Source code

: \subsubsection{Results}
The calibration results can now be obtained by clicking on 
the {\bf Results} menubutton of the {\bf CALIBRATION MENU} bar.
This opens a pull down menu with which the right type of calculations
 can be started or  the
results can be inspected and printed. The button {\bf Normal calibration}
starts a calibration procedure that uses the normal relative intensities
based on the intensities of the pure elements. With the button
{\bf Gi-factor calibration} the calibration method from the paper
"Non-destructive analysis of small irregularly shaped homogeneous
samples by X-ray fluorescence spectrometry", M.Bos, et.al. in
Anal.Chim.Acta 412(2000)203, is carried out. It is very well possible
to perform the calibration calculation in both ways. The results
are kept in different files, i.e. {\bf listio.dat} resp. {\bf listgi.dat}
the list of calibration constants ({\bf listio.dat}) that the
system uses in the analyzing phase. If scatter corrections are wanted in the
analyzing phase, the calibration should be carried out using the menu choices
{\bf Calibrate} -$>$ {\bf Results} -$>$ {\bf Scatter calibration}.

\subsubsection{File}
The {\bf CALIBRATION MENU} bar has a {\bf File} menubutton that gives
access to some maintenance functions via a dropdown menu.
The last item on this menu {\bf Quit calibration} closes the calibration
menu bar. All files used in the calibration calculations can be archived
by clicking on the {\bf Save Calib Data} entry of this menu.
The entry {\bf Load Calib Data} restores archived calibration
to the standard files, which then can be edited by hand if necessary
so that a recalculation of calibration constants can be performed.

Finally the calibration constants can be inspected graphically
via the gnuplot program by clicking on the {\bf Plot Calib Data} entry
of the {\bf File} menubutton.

§ **The problem**:
With the line containing "Finally the calibration" as the first and the final line of the entries above as the last, write out that span exactly and nothing more.

§ **Expected answer**:
Finally the calibration constants can be inspected graphically
via the gnuplot program by clicking on the {\bf Plot Calib Data} entry
of the {\bf File} menubutton.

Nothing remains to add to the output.